As an exit strategy was discussed, OPG staff explored whether the company and community could work together to leave behind a memorable footprint of the company’s time in North Kitsap. That’s the background of how the String of Pearls was conceived. OPG staff were, and still are, grateful for the company support.
Community objection to timberland management is cited heavily in our rezone application as the reason to move away from Rural Wooded. The Rural Wooded designation was worked when the 400 acres was part of a 4,000-acre farm that would be managed for long-term timber production. That designation is no longer appropriate.
The two projects are very different but share some similarities.
- In Harbor Hill, OPG observed the community had fallen behind in creating sports and recreation facilities for its growing population. In response, OPG’s plan for the project included a YMCA, trails, open spaces, parks, and even a grade school.

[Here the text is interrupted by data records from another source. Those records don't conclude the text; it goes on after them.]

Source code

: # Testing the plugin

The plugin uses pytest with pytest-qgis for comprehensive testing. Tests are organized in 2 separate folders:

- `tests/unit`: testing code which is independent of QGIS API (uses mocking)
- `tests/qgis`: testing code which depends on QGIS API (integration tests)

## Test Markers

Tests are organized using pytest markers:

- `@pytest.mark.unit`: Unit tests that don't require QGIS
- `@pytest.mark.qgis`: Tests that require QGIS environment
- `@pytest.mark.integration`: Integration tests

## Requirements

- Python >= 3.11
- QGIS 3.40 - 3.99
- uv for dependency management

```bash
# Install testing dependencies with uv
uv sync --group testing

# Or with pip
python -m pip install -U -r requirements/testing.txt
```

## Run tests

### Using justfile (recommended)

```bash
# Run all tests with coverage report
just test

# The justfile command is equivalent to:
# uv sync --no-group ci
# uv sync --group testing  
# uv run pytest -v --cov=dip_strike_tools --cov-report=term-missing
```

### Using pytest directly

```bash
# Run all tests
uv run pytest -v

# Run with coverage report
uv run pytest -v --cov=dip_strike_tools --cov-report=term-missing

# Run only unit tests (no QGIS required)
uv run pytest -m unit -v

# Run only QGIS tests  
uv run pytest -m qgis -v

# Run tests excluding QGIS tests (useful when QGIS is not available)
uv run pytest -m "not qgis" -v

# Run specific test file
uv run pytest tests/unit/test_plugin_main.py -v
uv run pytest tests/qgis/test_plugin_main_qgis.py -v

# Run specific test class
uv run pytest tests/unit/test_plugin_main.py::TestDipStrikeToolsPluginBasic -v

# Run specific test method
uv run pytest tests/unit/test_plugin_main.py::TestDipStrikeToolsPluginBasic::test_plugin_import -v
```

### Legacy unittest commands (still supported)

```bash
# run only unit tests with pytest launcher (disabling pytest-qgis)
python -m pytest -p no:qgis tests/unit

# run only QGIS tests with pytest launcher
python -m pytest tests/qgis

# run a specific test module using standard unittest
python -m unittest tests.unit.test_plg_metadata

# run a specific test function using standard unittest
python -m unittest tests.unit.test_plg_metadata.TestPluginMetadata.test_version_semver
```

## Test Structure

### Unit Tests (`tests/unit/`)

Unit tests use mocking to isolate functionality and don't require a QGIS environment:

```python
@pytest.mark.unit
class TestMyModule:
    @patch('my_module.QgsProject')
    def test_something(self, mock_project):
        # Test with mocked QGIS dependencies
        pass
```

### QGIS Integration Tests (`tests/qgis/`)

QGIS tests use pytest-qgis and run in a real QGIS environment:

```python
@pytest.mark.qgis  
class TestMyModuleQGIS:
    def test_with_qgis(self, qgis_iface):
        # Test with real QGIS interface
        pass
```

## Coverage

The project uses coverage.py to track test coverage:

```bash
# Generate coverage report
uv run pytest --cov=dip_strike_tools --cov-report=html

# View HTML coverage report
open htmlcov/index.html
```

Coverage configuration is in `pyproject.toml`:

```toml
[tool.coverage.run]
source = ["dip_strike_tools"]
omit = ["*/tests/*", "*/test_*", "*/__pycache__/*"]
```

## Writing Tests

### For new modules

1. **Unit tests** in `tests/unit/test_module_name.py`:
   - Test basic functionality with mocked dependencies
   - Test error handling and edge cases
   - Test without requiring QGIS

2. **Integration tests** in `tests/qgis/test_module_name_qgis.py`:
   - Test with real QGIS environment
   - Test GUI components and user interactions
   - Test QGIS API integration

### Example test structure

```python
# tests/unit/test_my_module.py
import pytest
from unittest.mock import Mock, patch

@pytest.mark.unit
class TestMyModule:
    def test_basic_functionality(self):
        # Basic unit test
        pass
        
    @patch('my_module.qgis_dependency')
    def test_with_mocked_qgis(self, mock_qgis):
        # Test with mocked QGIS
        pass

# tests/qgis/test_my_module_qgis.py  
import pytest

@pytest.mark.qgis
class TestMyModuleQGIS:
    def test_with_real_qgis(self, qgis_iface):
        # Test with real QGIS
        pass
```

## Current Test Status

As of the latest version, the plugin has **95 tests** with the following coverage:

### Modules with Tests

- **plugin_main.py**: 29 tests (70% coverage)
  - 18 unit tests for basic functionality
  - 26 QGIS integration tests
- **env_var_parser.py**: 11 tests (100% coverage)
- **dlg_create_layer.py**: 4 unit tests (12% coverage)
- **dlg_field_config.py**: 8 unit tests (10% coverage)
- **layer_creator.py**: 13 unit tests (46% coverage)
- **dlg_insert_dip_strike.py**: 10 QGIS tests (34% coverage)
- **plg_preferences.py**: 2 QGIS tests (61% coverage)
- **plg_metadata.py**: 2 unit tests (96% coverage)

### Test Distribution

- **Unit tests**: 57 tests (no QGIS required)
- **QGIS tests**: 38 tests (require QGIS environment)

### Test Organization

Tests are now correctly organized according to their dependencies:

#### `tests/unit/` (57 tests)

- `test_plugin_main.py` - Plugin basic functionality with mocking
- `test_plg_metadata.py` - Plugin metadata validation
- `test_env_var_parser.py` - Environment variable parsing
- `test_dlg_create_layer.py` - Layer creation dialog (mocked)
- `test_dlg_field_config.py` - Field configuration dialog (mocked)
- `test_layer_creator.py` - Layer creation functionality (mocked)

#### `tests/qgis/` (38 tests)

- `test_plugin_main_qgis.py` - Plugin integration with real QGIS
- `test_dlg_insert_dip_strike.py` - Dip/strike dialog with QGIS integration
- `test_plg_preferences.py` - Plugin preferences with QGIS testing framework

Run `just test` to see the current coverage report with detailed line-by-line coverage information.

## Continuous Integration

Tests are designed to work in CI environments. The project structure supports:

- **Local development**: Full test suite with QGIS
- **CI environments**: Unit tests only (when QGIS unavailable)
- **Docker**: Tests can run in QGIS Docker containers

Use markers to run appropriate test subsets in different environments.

The organizations working on NKU also recognize that North Kitsap would support and benefit from a YMCA and has fallen behind in the maintenance, construction, and planning for sports and recreation facilities.
- Harbor Hill lies within the City of Gig Harbor. The Growth Management Act requires that cities are urban zones and have the highest residential densities allowed under the Act. The city needed the project’s residential density to comply with the Act.
NKU is requesting an amendment to a rural zone to create approximately 80 residential lots.
- Harbor Hill created 500 single family and 500 multifamily and senior living units.
NKU proposes to create 80 single family residential lots.
- Harbor Hill includes 42 acres of retail commercial compared to NKU which proposes 3 to 5 acres.
The NKU project is separate from the County-owned heritage park. Raydient has no interest or legal right to build homes on County-owned park property.
What’s true is that NKU proposes to increase the number of residential lots from 20 to 80. That is the most that could be allowed under the Rural Residential zone. We’ve heard that some people are including the lots in the Port Gamble master plan. Port Gamble and NKU are unrelated and separated by miles. The Port Gamble plan was approved in 2021.
Kitsap County could not afford to buy both the land and the trees, so the County requested Pope Resources keep the mature timber enabling the County to purchase more land. After each stand is harvested, it is replanted. The trees that are replanted are then owned by Kitsap County.
Pope Resources would have preferred the County purchase both land and trees. Recently, a community group purchased over 700 acres of standing timber from Rayonier.
Raydient’s consultants are preparing proposals to perform first-level environmental studies. We hope to share these with the public in fall/winter of 2023. Once the studies are complete the results will be shared with the community.
Following the studies, Raydient’s consultants will begin developing conceptual site plans. We will gauge community support at that time and determine whether to continue or abandon the project.